59. Turning, however, to the arguability of the applicant’s allegations that he was slapped by T.R., the Court observes that the applicant’s father, acting as his representative, reported the incident of the 2016 winter holidays to the police authorities six weeks after (see paragraphs 5-6 and 8 above). During the interview with the police that took place many months later, the applicant stated that his stepfather had slapped him in the face and mentioned another previous instance of domestic violence (see paragraph 14 above). Such allegations, however, were unsupported by any evidence on file; on the contrary, they were firmly contradicted by the testimonial evidence further taken in the case (see paragraphs 13 and 18-20 above).

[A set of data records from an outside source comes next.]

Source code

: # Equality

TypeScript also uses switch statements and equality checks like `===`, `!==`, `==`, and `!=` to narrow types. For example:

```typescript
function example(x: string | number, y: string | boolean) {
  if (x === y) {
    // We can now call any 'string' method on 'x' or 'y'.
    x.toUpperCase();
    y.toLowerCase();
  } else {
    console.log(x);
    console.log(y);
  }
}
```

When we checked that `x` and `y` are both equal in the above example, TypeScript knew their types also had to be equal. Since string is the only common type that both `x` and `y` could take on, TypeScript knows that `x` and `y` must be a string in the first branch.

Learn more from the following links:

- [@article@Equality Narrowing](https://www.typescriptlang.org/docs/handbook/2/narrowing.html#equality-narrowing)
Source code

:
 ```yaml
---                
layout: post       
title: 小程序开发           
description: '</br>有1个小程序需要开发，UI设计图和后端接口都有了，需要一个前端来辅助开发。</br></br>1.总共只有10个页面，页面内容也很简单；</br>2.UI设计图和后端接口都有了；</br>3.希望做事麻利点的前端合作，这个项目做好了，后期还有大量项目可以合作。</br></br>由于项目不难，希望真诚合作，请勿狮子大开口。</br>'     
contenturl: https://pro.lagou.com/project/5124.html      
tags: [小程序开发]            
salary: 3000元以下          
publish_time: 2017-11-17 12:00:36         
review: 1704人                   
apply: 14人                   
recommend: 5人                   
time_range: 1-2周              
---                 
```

60. The applicant repeated the incriminating allegations before various authorities, in particular psychologists, who concluded that he suffered from feelings of anguish, rejection and isolation (see paragraphs 30 and 32 above), without, however, linking those feelings with any particular incident, whether violent or not, but rather to the overall conflictual situation existing between the parents after divorce (see in particular paragraph 34 in fine and 35 above; and contrast F.O. v. Croatia, cited above, §§ 9 and 60, in which evidence from a medical practitioner and a psychologist showed that the applicant’s emotional disturbance was related to the insults to which he had been subjected by a teacher).
61. To conclude, the Court finds that the domestic authorities took a number of steps to verify the applicant’s allegations. On the basis of the adduced evidence, they had considered that the veracity of such allegations could not be confirmed (see paragraphs 23, 24, 26 and 29 above).
62. The Court reiterates that it is not its task to substitute its own assessment of the facts for that of the domestic authorities, and in particular the courts and, as a general rule, it is for those courts to assess the evidence before them (see, among many authorities, Radomilja and others, § 150). Even if the Court does not discern cogent elements in the case to lead it to depart from the findings reached by the domestic courts, it must nevertheless underline that its task is not to assess whether the alleged acts have actually taken place but whether, on the basis of the material in the file and its relevant case-law, the applicant’s allegations may be considered as arguable.
63. The Court considers that, in spite of the applicant’s repeated statements referring to alleged slap inflicted by T.R., those allegations have not been corroborated with any other relevant evidence (see paragraph 61 above) sufficient to render them arguable for the purposes of either Article 3 or Article 8 of the Convention.
64. Consequently, no procedural obligations of the domestic authorities (whether under Article 3 or under Article 8) were triggered.
65. It follows that the applicant’s complaints are manifestly ill‑founded and must be rejected in accordance with Article 35 §§ 3 (a) and 4 of the Convention.
For these reasons, the Court, by a majority,
Declares the application inadmissible.
Done in English and notified in writing on 20 December 2022.